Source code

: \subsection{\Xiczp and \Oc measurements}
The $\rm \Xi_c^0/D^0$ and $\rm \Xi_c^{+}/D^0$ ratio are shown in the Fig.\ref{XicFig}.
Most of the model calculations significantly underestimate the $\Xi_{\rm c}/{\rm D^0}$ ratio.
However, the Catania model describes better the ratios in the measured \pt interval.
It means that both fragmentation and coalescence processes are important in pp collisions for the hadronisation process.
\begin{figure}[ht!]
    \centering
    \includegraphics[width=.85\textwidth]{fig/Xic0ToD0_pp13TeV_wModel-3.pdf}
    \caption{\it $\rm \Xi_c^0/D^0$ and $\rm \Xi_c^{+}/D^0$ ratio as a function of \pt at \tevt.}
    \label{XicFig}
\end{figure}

━━━━

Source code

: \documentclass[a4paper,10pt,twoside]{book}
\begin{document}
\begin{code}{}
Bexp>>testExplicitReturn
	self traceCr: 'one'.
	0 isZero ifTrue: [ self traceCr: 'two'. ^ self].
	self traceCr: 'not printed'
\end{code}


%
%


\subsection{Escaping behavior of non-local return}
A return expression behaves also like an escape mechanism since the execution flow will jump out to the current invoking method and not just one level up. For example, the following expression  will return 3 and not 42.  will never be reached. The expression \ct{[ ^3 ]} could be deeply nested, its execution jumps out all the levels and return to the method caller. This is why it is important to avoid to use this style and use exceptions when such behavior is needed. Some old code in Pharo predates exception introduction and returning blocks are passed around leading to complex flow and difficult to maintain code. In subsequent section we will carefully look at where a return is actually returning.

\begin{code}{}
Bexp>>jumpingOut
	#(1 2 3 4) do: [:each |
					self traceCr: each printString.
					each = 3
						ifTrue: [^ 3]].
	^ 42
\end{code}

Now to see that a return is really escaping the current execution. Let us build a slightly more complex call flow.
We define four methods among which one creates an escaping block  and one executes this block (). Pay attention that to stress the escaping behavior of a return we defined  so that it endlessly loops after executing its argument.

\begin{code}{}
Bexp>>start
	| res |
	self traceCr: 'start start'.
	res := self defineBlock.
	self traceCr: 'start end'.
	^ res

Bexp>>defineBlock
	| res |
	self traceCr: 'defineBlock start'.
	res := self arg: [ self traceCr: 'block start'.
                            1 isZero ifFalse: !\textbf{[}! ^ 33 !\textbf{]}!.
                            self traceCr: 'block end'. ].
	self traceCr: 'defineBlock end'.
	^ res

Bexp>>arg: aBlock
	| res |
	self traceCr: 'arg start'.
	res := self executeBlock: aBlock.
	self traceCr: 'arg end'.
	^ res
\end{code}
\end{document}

━━━━

EXERCISE DIRECTIONS:
Each line of the records with the word "Bexp" in it is to be copied.

ANSWER FOR THE TASK:
Bexp>>testExplicitReturn
Bexp>>jumpingOut
Bexp>>start
Bexp>>defineBlock
Bexp>>arg: aBlock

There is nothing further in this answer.